Windows Server 2003次期版「R2」とは(2)

Peter Pawlak
2005/09/01
Copyright (C) 2005, Redmond Communications Inc. and Mediaselect Inc.

管理コンソールMMC 2.1の改善

 DFSの改良に加え、Microsoft管理コンソール(MMC)の変更もまた、本社オフィスからブランチ・オフィスのサーバ管理を容易にしている。

 MMCは、ハードウェアやソフトウェア、Windows OSのネットワーク・コンポーネントを管理するためのツールやスナップインを作成したり、セーブあるいはオープンしたりするためのツールだ。

 Windows Server 2003 R2に組み込まれる新バージョンのMMC 2.1は、次のような機能強化が施されている。

●アクション・ペイン
 MMCコンソールの右側に置かれる新しいペインには、選択したアイテムで実行できるアクション・リストが表示される。これまで管理者は、MMCに表示されるさまざまなアイテムでどのようなタスクが実行できるか、確認に手間がかかっていた。

●スナップイン・ダイアログ・ボックス
 MMCスナップイン・ダイアログ・ボックスの改良によって、コンソールからスナップインを追加、編成、削除することが容易になった。

●エラー処理の改善
 スナップインのエラーメッセージが分かりやすくなり、エラーを処理するためのオプションが増えた。

●新しいスナップイン
 MMC自体は管理機能を実行せず、管理機能を実行するツールやスナップインをホストする。

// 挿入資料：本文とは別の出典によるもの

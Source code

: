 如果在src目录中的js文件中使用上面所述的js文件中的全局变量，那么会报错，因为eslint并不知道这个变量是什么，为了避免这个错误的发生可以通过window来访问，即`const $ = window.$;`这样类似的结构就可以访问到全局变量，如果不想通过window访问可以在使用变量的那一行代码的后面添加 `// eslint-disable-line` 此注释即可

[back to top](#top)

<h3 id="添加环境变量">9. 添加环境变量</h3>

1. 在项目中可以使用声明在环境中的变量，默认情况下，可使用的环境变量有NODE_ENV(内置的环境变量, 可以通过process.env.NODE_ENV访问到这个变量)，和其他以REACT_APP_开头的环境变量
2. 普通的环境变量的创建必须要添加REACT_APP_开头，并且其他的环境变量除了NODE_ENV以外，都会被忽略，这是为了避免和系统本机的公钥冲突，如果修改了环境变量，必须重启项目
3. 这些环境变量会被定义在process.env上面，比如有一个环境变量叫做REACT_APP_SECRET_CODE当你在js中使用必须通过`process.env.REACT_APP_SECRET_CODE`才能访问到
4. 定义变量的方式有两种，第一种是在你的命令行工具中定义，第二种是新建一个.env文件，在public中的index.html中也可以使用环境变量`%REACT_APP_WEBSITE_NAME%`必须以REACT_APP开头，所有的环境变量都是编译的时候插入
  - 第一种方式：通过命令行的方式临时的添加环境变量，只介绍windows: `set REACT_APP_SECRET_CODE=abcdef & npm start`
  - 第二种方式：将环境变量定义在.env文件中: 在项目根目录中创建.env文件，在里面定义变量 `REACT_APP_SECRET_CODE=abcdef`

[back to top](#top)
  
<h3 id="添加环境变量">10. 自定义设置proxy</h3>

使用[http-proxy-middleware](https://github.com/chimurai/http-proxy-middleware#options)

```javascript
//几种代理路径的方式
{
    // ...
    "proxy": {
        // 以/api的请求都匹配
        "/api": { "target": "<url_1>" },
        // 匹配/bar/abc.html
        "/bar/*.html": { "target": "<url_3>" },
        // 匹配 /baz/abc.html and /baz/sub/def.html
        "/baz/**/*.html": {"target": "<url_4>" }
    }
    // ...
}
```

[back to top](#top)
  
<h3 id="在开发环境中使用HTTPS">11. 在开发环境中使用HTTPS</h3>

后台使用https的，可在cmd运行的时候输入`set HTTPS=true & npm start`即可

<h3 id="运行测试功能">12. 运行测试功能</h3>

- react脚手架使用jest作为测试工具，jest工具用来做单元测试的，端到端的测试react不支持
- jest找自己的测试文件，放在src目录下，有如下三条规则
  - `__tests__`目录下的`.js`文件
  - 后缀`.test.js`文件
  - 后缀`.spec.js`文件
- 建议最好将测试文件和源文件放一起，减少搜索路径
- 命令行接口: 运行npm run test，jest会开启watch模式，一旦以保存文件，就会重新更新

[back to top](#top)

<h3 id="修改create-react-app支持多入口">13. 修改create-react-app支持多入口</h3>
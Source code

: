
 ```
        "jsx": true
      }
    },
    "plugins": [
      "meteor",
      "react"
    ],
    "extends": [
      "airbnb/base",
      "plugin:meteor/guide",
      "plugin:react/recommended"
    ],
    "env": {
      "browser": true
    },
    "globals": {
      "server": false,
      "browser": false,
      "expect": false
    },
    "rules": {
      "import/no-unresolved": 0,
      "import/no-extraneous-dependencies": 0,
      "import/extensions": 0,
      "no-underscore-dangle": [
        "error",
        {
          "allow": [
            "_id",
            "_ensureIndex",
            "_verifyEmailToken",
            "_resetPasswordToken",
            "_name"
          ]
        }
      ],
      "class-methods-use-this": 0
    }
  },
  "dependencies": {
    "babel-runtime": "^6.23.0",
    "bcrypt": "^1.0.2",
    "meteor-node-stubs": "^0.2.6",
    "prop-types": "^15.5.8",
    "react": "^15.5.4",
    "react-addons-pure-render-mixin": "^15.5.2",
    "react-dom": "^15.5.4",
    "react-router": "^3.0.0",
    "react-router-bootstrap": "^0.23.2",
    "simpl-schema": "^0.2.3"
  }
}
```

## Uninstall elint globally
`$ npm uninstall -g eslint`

 新しいスナップインの1つがプリント管理コンソール(PMC)だ。組織内のすべてのプリント・サーバに接続するプリンタを、単一のインターフェイスで管理できる。PMCを利用すれば、プリント・サーバに個別に接続する必要はなくなり、1対多のリモート管理が可能になる。IT部門はプリント・サーバとして設定したブランチ・オフィスのサーバを管理しやすくなる。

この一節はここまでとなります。